BEGIN
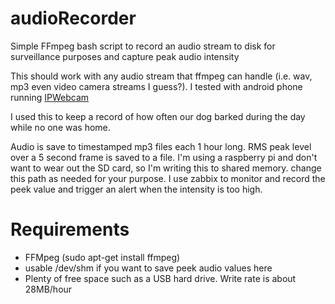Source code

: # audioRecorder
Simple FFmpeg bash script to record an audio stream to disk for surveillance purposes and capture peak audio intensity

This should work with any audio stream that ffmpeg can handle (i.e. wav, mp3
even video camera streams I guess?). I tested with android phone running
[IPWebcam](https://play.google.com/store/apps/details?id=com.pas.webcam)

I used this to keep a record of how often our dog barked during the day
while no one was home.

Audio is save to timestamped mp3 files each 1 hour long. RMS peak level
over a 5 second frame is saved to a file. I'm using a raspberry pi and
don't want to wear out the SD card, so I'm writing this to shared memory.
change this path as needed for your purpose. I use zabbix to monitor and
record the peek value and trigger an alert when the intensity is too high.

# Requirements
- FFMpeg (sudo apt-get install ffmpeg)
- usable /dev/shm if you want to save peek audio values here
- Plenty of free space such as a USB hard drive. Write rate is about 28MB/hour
END
BEGIN
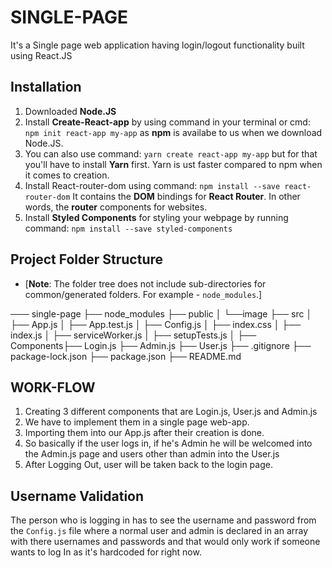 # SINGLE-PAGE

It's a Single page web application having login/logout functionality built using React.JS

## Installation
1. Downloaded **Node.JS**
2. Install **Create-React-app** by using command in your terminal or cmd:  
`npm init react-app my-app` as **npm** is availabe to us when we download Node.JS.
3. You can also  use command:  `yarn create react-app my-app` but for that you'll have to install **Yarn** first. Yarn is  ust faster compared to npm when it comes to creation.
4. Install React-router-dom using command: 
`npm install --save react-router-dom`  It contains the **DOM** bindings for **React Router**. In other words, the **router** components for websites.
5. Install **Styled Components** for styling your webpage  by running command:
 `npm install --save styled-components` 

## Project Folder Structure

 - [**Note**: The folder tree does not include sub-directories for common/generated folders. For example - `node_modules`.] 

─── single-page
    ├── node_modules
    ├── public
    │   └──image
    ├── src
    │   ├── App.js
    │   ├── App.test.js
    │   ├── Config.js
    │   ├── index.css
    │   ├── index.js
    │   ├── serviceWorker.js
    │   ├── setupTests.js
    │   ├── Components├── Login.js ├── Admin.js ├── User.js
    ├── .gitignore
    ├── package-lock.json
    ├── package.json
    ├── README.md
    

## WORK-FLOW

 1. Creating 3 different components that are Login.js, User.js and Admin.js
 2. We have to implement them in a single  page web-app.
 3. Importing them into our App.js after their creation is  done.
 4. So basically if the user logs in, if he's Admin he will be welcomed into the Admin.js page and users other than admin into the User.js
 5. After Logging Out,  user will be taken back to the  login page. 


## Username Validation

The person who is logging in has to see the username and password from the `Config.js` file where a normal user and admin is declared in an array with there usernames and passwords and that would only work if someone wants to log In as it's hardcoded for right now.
END
* TASK DIRECTIONS *
State how many lines of the entries include the string "Config", with nothing besides the number.

* SOLUTION TO THIS PROBLEM *
2